Sulfation-dependent down-regulation of interferon-gamma-induced major histocompatibility complex class I and II and intercellular adhesion molecule-1 expression on tubular and endothelial cells by glycosaminoglycans
Yard, B.A.; Lorentz, C.P.; Herr, D.; van der Woude, F.J.

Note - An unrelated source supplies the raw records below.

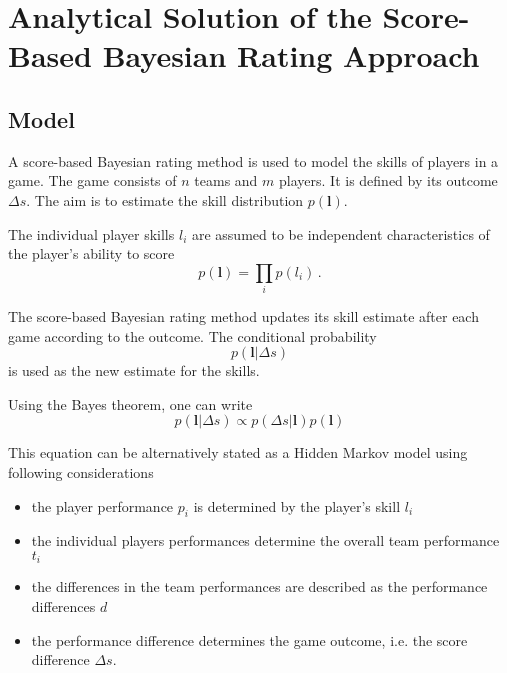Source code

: \documentclass{article}
\begin{document}
\author{Markus D\"uttmann}



\section{Analytical Solution of the Score-Based Bayesian Rating Approach}



\subsection{Model}

A score-based Bayesian rating method is used to model the skills of players in a game. The game consists of $n$ teams and $m$ players. It is defined by its outcome $\Delta s$. The aim is to estimate the skill distribution $p(\mathbf{l})$. 

The individual player skills $l_i$ are assumed to be independent characteristics of the player's ability to score
\begin{equation}
p(\mathbf{l}) = \prod_i p(l_i)\, .
\end{equation}

The score-based Bayesian rating method updates its skill estimate after each game according to the outcome. The conditional probability 
\begin{equation}
p(\mathbf{l} | \Delta s) 
\end{equation}
is used as the new estimate for the skills.

Using the Bayes theorem, one can write
\begin{equation}
p(\mathbf{l} | \Delta s) \propto p( \Delta s | \mathbf{l} ) p(\mathbf{l})
\end{equation}

This equation can be alternatively stated as a Hidden Markov model using following considerations
\begin{itemize}
\item the player performance $p_i$ is determined by the player's skill $l_i$
\item the individual players performances determine the overall team performance $t_i$
\item the differences in the team performances are described as the performance differences $d$
\item the performance difference determines the game outcome, i.e. the score difference $\Delta s$.
\end{itemize}
\end{document}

Transplantation 66(9): 1244-1250
Background. Previously, it has been demonstrated that heparin inhibits major histocompatibility complex (MHC) class II and intercellular adhesion molecule-1 (ICAM-1) expression on interferon-gamma (IFN-gamma)stimulated human umbilical vein endothelial cells (HUVECs). Inasmuch as proximal tubular epithelial cells (PTECs) are prime targets in acute renal allograft rejection, we investigated whether there is a difference in the ability of heparin to influence MHC and ICAM-1 expression on PTECs as compared to HUVECs. We also studied whether the degree of sulfation of heparin is of relevance for the binding to IFN-gamma and inhibition of MHC and ICAM-1 expression after IFN-gamma stimulation. Methods. Cultured HUVECs and PTECs were stimulated with IFN-gamma for 72 hr in the presence or absence of various heparinoids. MHC and ICAM-1 expression were thereafter determined by fluorescence-activated cell sorting. Results. Heparin was able to inhibit the up-regulation of MHC and ICAM-1 in a dose-dependent fashion on both IFN-gamma-stimulated HUVECs and PTECs. In PTEC cultures, higher concentrations of heparin were required for the inhibition of MHC class 1. Heparin and supersulfated glycosaminoglycans (GAGs) were able to bind to IFN-gamma, whereas N-desulfated N-acetylated GAGs with a low amount of sulfate were not. Inhibition of cell-bound heparan sulfate proteoglycan sulfation with NaClO3 resulted in an impaired MHC and ICAM-1 expression after IFN-*y stimulation. Conclusion. We postulate that IFN-gamma binds to cell-bound heparan sulfate proteoglycan in a sulfation-dependent fashion. This binding may facilitate the interaction of IFN-gamma with its receptor. Supersulfated GAGs with low anti-coagulant activity could be used therapeutically to decrease MHC and ICAM-1 expression on organ grafts.